• **Task to carry out**:
In the entries, find all lines that hold the word "their" and copy them.

• **Given records**:

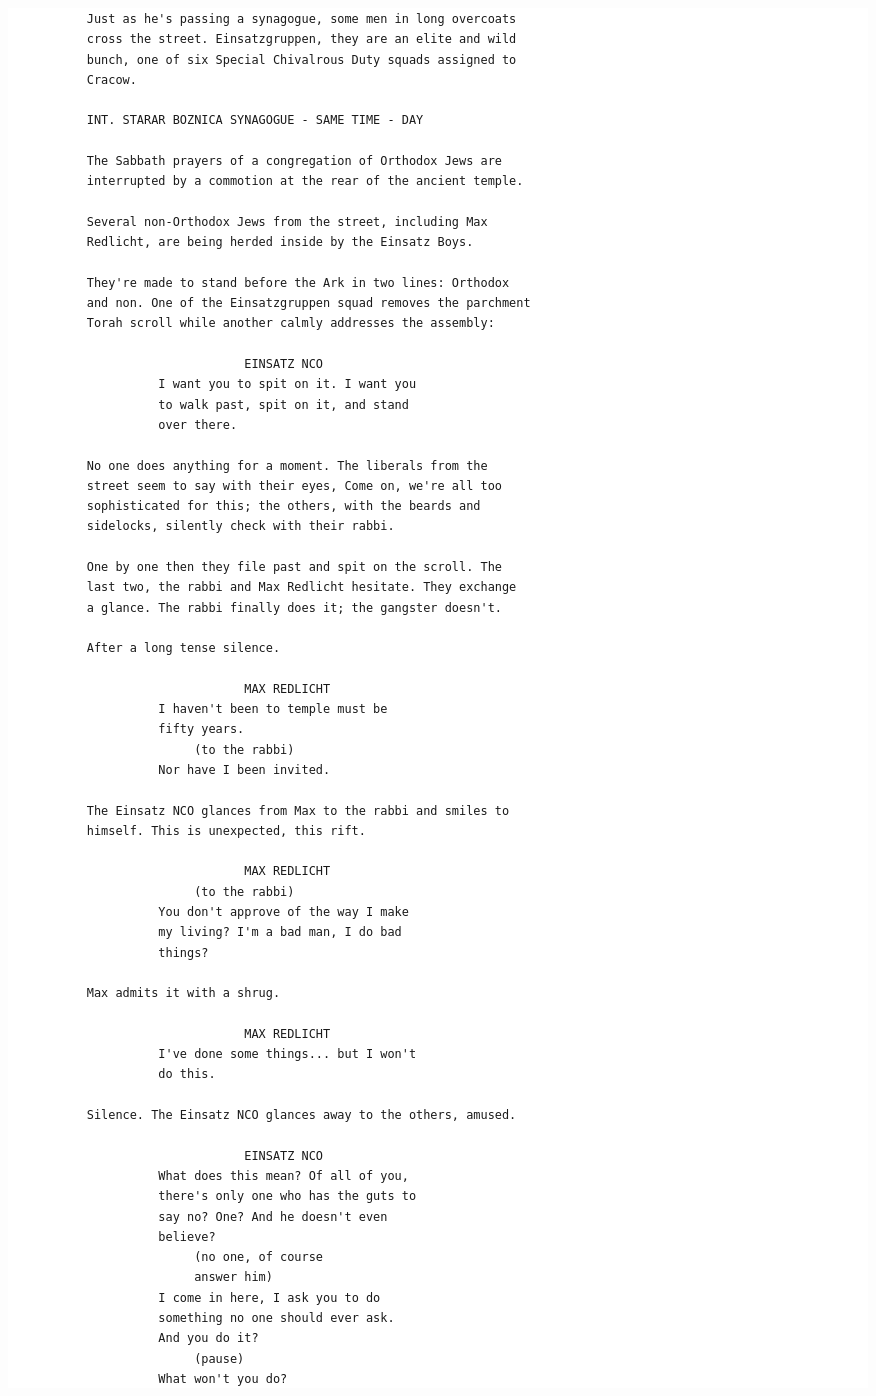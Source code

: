                Just as he's passing a synagogue, some men in long overcoats 
               cross the street. Einsatzgruppen, they are an elite and wild 
               bunch, one of six Special Chivalrous Duty squads assigned to 
               Cracow.

               INT. STARAR BOZNICA SYNAGOGUE - SAME TIME - DAY

               The Sabbath prayers of a congregation of Orthodox Jews are 
               interrupted by a commotion at the rear of the ancient temple.

               Several non-Orthodox Jews from the street, including Max 
               Redlicht, are being herded inside by the Einsatz Boys.

               They're made to stand before the Ark in two lines: Orthodox 
               and non. One of the Einsatzgruppen squad removes the parchment 
               Torah scroll while another calmly addresses the assembly:

                                     EINSATZ NCO
                         I want you to spit on it. I want you 
                         to walk past, spit on it, and stand 
                         over there.

               No one does anything for a moment. The liberals from the 
               street seem to say with their eyes, Come on, we're all too 
               sophisticated for this; the others, with the beards and 
               sidelocks, silently check with their rabbi.

               One by one then they file past and spit on the scroll. The 
               last two, the rabbi and Max Redlicht hesitate. They exchange 
               a glance. The rabbi finally does it; the gangster doesn't. 

               After a long tense silence.

                                     MAX REDLICHT
                         I haven't been to temple must be 
                         fifty years.
                              (to the rabbi)
                         Nor have I been invited.

               The Einsatz NCO glances from Max to the rabbi and smiles to 
               himself. This is unexpected, this rift.

                                     MAX REDLICHT
                              (to the rabbi)
                         You don't approve of the way I make 
                         my living? I'm a bad man, I do bad 
                         things?

               Max admits it with a shrug.

                                     MAX REDLICHT
                         I've done some things... but I won't 
                         do this.

               Silence. The Einsatz NCO glances away to the others, amused.

                                     EINSATZ NCO
                         What does this mean? Of all of you, 
                         there's only one who has the guts to 
                         say no? One? And he doesn't even 
                         believe?
                              (no one, of course 
                              answer him)
                         I come in here, I ask you to do 
                         something no one should ever ask. 
                         And you do it?
                              (pause)
                         What won't you do?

• **Answer box**:
               street seem to say with their eyes, Come on, we're all too 
               sidelocks, silently check with their rabbi.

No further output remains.